━━ Supplied entries

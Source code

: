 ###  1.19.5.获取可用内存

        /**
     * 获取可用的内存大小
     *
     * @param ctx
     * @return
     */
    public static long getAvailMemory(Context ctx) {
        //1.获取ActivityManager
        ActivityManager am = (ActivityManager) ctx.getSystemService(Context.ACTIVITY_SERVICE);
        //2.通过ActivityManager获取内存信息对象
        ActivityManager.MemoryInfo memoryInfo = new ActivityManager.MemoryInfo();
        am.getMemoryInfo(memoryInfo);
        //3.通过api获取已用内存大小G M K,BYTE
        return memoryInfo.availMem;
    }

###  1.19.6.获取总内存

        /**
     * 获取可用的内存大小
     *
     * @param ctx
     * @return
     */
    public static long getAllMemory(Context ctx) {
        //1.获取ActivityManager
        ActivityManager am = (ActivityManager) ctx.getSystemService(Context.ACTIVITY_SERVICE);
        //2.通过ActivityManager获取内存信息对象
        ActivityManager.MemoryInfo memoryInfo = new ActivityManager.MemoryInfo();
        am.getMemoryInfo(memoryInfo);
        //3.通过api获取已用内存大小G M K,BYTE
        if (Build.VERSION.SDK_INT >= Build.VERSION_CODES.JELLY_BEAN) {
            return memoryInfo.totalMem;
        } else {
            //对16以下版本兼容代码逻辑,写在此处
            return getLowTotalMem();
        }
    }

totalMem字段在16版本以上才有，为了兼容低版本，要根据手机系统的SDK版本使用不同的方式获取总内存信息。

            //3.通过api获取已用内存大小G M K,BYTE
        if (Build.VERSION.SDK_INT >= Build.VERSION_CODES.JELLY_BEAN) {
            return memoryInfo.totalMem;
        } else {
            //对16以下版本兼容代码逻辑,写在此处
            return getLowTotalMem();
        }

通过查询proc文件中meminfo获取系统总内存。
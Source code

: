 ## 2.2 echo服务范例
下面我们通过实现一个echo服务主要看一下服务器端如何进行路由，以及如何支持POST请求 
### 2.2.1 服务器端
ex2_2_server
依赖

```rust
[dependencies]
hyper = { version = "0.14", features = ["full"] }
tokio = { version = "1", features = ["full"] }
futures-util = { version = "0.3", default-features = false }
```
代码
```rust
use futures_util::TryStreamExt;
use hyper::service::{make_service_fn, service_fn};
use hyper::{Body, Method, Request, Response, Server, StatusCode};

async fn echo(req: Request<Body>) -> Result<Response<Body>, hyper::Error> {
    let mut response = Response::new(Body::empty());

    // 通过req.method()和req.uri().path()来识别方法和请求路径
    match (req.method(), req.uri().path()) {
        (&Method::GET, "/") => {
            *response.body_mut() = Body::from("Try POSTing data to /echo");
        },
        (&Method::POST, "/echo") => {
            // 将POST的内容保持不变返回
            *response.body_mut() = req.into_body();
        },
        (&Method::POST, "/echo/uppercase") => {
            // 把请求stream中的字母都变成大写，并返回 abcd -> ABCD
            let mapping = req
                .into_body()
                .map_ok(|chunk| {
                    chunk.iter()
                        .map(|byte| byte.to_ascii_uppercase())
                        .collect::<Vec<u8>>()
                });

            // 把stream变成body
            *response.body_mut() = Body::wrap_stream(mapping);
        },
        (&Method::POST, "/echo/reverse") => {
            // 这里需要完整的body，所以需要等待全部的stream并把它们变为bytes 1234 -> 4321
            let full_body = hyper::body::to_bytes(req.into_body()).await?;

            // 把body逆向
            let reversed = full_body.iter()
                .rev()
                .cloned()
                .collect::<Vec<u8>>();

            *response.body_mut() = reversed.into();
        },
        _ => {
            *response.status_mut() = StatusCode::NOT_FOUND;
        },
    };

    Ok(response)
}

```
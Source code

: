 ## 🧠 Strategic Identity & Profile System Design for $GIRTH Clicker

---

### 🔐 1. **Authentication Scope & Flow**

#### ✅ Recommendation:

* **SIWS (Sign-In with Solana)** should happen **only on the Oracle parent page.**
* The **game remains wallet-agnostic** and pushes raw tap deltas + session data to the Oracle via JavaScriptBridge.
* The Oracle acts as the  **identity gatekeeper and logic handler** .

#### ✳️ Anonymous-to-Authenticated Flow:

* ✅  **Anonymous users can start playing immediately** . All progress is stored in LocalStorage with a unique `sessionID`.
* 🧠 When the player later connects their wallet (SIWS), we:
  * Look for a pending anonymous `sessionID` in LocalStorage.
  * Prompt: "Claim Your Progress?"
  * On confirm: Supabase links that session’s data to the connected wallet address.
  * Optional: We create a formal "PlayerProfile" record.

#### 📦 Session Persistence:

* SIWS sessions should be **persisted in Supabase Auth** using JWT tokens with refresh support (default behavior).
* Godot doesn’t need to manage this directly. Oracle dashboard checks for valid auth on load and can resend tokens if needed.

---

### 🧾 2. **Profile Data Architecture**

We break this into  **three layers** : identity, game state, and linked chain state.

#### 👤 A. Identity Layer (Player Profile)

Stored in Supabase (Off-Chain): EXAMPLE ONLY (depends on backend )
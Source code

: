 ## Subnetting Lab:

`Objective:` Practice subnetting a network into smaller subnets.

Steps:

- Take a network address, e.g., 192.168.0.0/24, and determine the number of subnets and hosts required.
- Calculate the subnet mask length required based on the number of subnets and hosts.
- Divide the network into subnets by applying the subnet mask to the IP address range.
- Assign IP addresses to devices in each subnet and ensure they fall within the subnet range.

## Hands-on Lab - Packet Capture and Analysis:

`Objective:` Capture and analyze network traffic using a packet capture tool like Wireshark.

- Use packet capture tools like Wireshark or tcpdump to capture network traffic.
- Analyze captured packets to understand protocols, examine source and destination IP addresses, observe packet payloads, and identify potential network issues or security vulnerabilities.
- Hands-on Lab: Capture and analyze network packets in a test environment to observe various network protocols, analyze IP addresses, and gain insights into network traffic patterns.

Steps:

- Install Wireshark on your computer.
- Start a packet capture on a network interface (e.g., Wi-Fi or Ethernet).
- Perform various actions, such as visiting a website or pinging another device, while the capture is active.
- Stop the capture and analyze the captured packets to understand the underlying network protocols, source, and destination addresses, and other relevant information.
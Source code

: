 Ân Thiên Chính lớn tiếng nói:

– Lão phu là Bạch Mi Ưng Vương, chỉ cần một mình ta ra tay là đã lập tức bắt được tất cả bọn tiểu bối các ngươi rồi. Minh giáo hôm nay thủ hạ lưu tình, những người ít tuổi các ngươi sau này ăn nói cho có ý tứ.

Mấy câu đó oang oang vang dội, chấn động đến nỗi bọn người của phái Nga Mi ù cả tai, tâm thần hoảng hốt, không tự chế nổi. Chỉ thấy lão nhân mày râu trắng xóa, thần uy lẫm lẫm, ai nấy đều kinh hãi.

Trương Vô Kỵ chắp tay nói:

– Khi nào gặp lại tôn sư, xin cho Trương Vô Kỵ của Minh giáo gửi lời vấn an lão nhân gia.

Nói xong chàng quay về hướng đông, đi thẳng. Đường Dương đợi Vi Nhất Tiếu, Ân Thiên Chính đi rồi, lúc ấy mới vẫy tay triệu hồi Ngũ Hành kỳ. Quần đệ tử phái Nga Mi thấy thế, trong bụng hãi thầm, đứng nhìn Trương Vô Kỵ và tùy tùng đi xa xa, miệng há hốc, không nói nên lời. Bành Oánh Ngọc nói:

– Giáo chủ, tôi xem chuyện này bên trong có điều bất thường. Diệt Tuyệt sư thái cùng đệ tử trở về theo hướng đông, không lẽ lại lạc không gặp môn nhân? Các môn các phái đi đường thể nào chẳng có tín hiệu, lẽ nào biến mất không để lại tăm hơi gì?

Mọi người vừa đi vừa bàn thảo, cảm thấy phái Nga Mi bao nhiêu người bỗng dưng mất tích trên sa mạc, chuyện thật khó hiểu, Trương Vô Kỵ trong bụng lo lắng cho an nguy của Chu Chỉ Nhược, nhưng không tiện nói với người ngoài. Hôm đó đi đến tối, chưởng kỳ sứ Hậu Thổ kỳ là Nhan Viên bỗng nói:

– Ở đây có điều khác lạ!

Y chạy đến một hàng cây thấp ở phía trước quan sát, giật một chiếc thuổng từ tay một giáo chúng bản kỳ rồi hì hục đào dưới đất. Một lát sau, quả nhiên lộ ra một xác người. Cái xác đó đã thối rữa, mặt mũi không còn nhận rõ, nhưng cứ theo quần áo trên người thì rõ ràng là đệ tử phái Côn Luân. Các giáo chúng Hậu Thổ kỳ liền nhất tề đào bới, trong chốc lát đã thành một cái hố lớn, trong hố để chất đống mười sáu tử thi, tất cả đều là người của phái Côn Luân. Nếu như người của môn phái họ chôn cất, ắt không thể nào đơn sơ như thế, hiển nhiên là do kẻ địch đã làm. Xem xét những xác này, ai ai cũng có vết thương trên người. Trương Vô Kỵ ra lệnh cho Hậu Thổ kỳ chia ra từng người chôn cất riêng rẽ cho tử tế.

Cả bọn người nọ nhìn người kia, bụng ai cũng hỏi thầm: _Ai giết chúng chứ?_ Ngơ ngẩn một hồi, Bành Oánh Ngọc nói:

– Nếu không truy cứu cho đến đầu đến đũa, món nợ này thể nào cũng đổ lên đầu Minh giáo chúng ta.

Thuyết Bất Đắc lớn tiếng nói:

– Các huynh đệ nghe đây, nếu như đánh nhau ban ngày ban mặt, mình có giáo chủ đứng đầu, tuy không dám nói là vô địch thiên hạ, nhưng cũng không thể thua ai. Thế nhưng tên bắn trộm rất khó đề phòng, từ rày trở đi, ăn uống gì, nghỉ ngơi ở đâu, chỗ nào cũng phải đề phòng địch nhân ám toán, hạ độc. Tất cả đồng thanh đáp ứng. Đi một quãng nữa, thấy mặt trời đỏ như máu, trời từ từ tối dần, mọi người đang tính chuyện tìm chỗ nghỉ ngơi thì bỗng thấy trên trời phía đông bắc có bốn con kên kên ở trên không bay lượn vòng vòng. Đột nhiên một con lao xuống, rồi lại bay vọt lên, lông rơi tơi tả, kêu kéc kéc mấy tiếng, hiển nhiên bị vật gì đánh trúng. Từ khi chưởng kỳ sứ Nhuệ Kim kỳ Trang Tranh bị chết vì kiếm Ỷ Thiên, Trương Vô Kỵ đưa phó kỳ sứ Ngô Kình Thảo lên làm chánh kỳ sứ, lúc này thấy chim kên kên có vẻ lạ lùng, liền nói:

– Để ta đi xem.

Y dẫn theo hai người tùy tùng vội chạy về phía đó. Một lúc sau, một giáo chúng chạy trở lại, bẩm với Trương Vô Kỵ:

━━━━

*What the exercise asks*:
Copy out all lines above that include the string "public".

*Exercise answer*:
    public static long getAvailMemory(Context ctx) {
    public static long getAllMemory(Context ctx) {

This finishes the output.